#### [INSTRUCTIONS TO FOLLOW]
The data below is to be repeated in full, exactly as given.

(Beginning of DATA SHOWN)

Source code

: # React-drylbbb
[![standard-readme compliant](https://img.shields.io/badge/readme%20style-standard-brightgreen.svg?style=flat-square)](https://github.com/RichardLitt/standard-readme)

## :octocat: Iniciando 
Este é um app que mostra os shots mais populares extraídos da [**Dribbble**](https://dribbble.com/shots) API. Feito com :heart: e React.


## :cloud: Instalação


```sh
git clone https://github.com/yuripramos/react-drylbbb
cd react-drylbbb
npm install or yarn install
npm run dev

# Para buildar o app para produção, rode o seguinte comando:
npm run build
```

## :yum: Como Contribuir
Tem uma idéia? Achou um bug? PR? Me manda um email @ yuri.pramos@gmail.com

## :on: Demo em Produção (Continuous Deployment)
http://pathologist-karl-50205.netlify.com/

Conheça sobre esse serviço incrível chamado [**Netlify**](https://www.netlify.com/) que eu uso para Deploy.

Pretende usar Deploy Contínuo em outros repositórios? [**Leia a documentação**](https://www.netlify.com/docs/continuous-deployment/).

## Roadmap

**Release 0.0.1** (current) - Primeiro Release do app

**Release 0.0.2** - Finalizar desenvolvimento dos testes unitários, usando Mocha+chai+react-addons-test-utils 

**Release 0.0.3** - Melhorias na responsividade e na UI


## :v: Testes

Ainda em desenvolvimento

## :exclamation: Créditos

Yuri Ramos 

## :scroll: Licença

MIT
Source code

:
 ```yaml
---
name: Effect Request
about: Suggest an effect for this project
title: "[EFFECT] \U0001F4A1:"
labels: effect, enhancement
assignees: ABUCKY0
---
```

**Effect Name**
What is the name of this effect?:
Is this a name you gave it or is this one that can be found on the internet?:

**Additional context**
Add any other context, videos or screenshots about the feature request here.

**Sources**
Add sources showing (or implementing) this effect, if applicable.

(End of DATA SHOWN)

#### [SOLUTION TO THIS EXERCISE]
Source code

: # React-drylbbb
[![standard-readme compliant](https://img.shields.io/badge/readme%20style-standard-brightgreen.svg?style=flat-square)](https://github.com/RichardLitt/standard-readme)

## :octocat: Iniciando 
Este é um app que mostra os shots mais populares extraídos da [**Dribbble**](https://dribbble.com/shots) API. Feito com :heart: e React.


## :cloud: Instalação


```sh
git clone https://github.com/yuripramos/react-drylbbb
cd react-drylbbb
npm install or yarn install
npm run dev

# Para buildar o app para produção, rode o seguinte comando:
npm run build
```

## :yum: Como Contribuir
Tem uma idéia? Achou um bug? PR? Me manda um email @ yuri.pramos@gmail.com

## :on: Demo em Produção (Continuous Deployment)
http://pathologist-karl-50205.netlify.com/

Conheça sobre esse serviço incrível chamado [**Netlify**](https://www.netlify.com/) que eu uso para Deploy.

Pretende usar Deploy Contínuo em outros repositórios? [**Leia a documentação**](https://www.netlify.com/docs/continuous-deployment/).

## Roadmap

**Release 0.0.1** (current) - Primeiro Release do app

**Release 0.0.2** - Finalizar desenvolvimento dos testes unitários, usando Mocha+chai+react-addons-test-utils 

**Release 0.0.3** - Melhorias na responsividade e na UI


## :v: Testes

Ainda em desenvolvimento

## :exclamation: Créditos

Yuri Ramos 

## :scroll: Licença

MIT
Source code

:
 ```yaml
---
name: Effect Request
about: Suggest an effect for this project
title: "[EFFECT] \U0001F4A1:"
labels: effect, enhancement
assignees: ABUCKY0
---
```

**Effect Name**
What is the name of this effect?:
Is this a name you gave it or is this one that can be found on the internet?:

**Additional context**
Add any other context, videos or screenshots about the feature request here.

**Sources**
Add sources showing (or implementing) this effect, if applicable.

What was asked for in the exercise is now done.